ARSENIC, CHROMIUM, URANIUM, AND VANADIUM IN ROCK, ALLUVIUM, AND GROUNDWATER, WESTERN MOJAVE DESERT, SOUTHERN CALIFORNIA

Trace elements in groundwater that originate from aquifer materials and pose public-health hazards if consumed are known as geogenic contaminants. The geogenic contaminants arsenic, chromium, and vanadium can form negatively charged ions with oxygen known as oxyanions; uranium complexes with bicarbonate and carbonate to form negatively charged ions having aqueous chemistry similar to oxyanions. Naturally occurring concentrations of arsenic, hexavalent chromium, uranium, and vanadium in water from 1,780 samples from 500 wells in a 3,500 square mile area of the western Mojave Desert were 360, 140, 1,470, and 690 micrograms per liter, respectively.
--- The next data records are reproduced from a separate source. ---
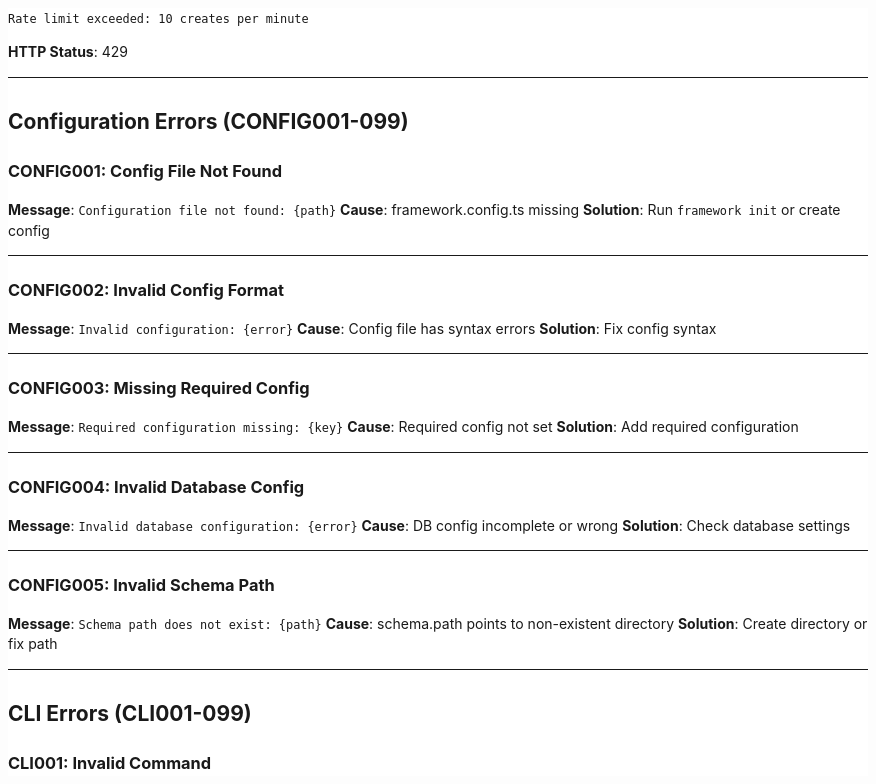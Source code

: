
 ```
Rate limit exceeded: 10 creates per minute
```

**HTTP Status**: 429

---

## Configuration Errors (CONFIG001-099)

### CONFIG001: Config File Not Found

**Message**: `Configuration file not found: {path}`
**Cause**: framework.config.ts missing
**Solution**: Run `framework init` or create config

---

### CONFIG002: Invalid Config Format

**Message**: `Invalid configuration: {error}`
**Cause**: Config file has syntax errors
**Solution**: Fix config syntax

---

### CONFIG003: Missing Required Config

**Message**: `Required configuration missing: {key}`
**Cause**: Required config not set
**Solution**: Add required configuration

---

### CONFIG004: Invalid Database Config

**Message**: `Invalid database configuration: {error}`
**Cause**: DB config incomplete or wrong
**Solution**: Check database settings

---

### CONFIG005: Invalid Schema Path

**Message**: `Schema path does not exist: {path}`
**Cause**: schema.path points to non-existent directory
**Solution**: Create directory or fix path

---

## CLI Errors (CLI001-099)

### CLI001: Invalid Command
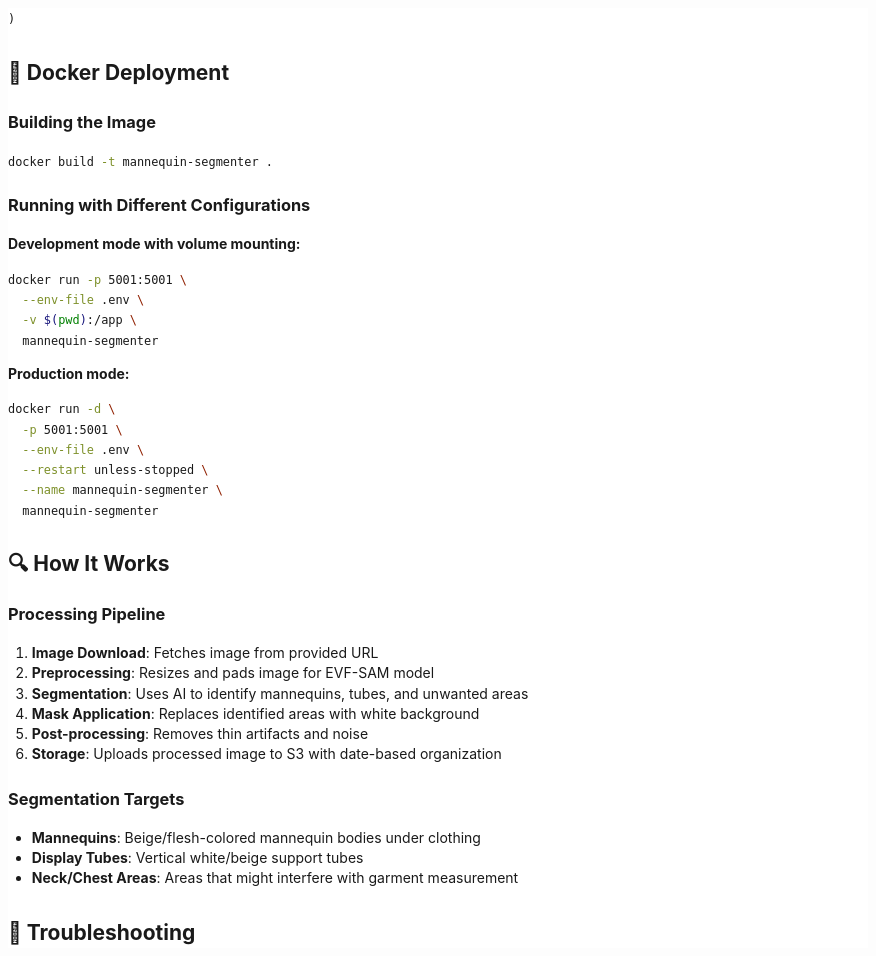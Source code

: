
 ```python
)
```

## 🐳 Docker Deployment

### Building the Image

```bash
docker build -t mannequin-segmenter .
```

### Running with Different Configurations

**Development mode with volume mounting:**

```bash
docker run -p 5001:5001 \
  --env-file .env \
  -v $(pwd):/app \
  mannequin-segmenter
```

**Production mode:**

```bash
docker run -d \
  -p 5001:5001 \
  --env-file .env \
  --restart unless-stopped \
  --name mannequin-segmenter \
  mannequin-segmenter
```

## 🔍 How It Works

### Processing Pipeline

1. **Image Download**: Fetches image from provided URL
2. **Preprocessing**: Resizes and pads image for EVF-SAM model
3. **Segmentation**: Uses AI to identify mannequins, tubes, and unwanted areas
4. **Mask Application**: Replaces identified areas with white background
5. **Post-processing**: Removes thin artifacts and noise
6. **Storage**: Uploads processed image to S3 with date-based organization

### Segmentation Targets

- **Mannequins**: Beige/flesh-colored mannequin bodies under clothing
- **Display Tubes**: Vertical white/beige support tubes
- **Neck/Chest Areas**: Areas that might interfere with garment measurement

## 🔧 Troubleshooting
Concentrations within rocks and minerals in geologic source terranes are not the sole factor controlling concentrations of geogenic contaminants in groundwater and high concentrations also result from (1) the fraction of these elements weathered from and sorbed to the surfaces of mineral grains; and (2) redox conditions and pH of groundwater. At the mineral-grain scale, sequential chemical extraction data from 94 samples of aquifer material show arsenic and uranium weathered from mineral grains and sorbed to the surfaces of those grains are more available to groundwater under the alkaline, oxic conditions prevalent in the study area than chromium or vanadium, which largely remain within unweathered mineral grains. At the aquifer scale, hydrogeology (including isolation of water in aquifers from surface sources of recharge and older groundwater age) combines with geochemical processes (such as silicate weathering) to produce alkaline groundwater which may mobilize arsenic, chromium, and vanadium from surface sorption sites into groundwater. Aqueous geochemistry and concentrations of geogenic contaminants in the study area also are affected by anthropogenic activities including (1) discharge of treated municipal wastewater, (2) return from irrigated agriculture, (3) groundwater pumping and subsequent water-level declines, and (4) managed aquifer recharge.